Petal age & condition. Old petals produced relatively large lesions of consistent size, whereas young petals produced smaller more variable lesions (Table 2). The condition of old petals, prior to inoculation, had little effect on lesion size, however, lesions produced by frozen and freeze dried young petals were almost double the size of those produced by fresh young petals.

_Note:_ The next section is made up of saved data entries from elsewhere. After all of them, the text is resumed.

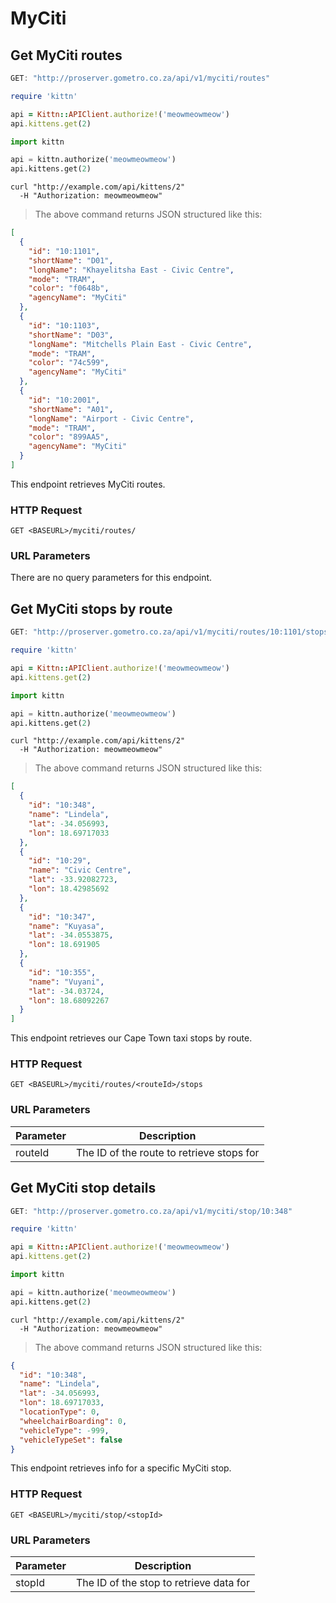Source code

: # MyCiti

## Get MyCiti routes

```javascript
GET: "http://proserver.gometro.co.za/api/v1/myciti/routes"
```

```ruby
require 'kittn'

api = Kittn::APIClient.authorize!('meowmeowmeow')
api.kittens.get(2)
```

```python
import kittn

api = kittn.authorize('meowmeowmeow')
api.kittens.get(2)
```

```shell
curl "http://example.com/api/kittens/2"
  -H "Authorization: meowmeowmeow"
```

> The above command returns JSON structured like this:

```json
[
  {
    "id": "10:1101",
    "shortName": "D01",
    "longName": "Khayelitsha East - Civic Centre",
    "mode": "TRAM",
    "color": "f0648b",
    "agencyName": "MyCiti"
  },
  {
    "id": "10:1103",
    "shortName": "D03",
    "longName": "Mitchells Plain East - Civic Centre",
    "mode": "TRAM",
    "color": "74c599",
    "agencyName": "MyCiti"
  },
  {
    "id": "10:2001",
    "shortName": "A01",
    "longName": "Airport - Civic Centre",
    "mode": "TRAM",
    "color": "899AA5",
    "agencyName": "MyCiti"
  }
]
```

This endpoint retrieves MyCiti routes.


### HTTP Request

`GET <BASEURL>/myciti/routes/`

### URL Parameters

There are no query parameters for this endpoint.

## Get MyCiti stops by route

```javascript
GET: "http://proserver.gometro.co.za/api/v1/myciti/routes/10:1101/stops"
```

```ruby
require 'kittn'

api = Kittn::APIClient.authorize!('meowmeowmeow')
api.kittens.get(2)
```

```python
import kittn

api = kittn.authorize('meowmeowmeow')
api.kittens.get(2)
```

```shell
curl "http://example.com/api/kittens/2"
  -H "Authorization: meowmeowmeow"
```

> The above command returns JSON structured like this:

```json
[
  {
    "id": "10:348",
    "name": "Lindela",
    "lat": -34.056993,
    "lon": 18.69717033
  },
  {
    "id": "10:29",
    "name": "Civic Centre",
    "lat": -33.92082723,
    "lon": 18.42985692
  },
  {
    "id": "10:347",
    "name": "Kuyasa",
    "lat": -34.0553875,
    "lon": 18.691905
  },
  {
    "id": "10:355",
    "name": "Vuyani",
    "lat": -34.03724,
    "lon": 18.68092267
  }
]
```

This endpoint retrieves our Cape Town taxi stops by route.


### HTTP Request

`GET <BASEURL>/myciti/routes/<routeId>/stops`


### URL Parameters

Parameter | Description
--------- | -----------
routeId | The ID of the route to retrieve stops for

## Get MyCiti stop details

```javascript
GET: "http://proserver.gometro.co.za/api/v1/myciti/stop/10:348"
```

```ruby
require 'kittn'

api = Kittn::APIClient.authorize!('meowmeowmeow')
api.kittens.get(2)
```

```python
import kittn

api = kittn.authorize('meowmeowmeow')
api.kittens.get(2)
```

```shell
curl "http://example.com/api/kittens/2"
  -H "Authorization: meowmeowmeow"
```

> The above command returns JSON structured like this:

```json
{
  "id": "10:348",
  "name": "Lindela",
  "lat": -34.056993,
  "lon": 18.69717033,
  "locationType": 0,
  "wheelchairBoarding": 0,
  "vehicleType": -999,
  "vehicleTypeSet": false
}
```
This endpoint retrieves info for a specific MyCiti stop.



### HTTP Request

`GET <BASEURL>/myciti/stop/<stopId>`

### URL Parameters

Parameter | Description
--------- | -----------
stopId | The ID of the stop to retrieve data for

Inoculation site. Only one lesion (LI=0.2) developed after stem inoculation (5 plants). All node-inoculated plants became infected. Leaf-inoculated plants produced the largest and most consistent lesions (LI=19.3, s.d= 1.64, n=5).

CONCLUSIONS

An understanding of the interactions between environment factors and infection processes will improve the management of stem rot through the development of better forecasting systems. The results presented here can be of use in developing of new, more realistic, screening methods based on petal infection.

ACKNOWLEDGMENTS

This research was supported by a grant from the European Union, contract number ERBIC18CT970173. IACR-Rothamsted is supported by a grant in air from the UK Biotechnology and Biological Sciences Research Council.

REFERENCES

1. Sansford, C.E. & Coley-Smith, J.R. (1992). Production and germination of sclerotia of Sclerotinia sclerotiorum. Plant Pathology 41, 154-156.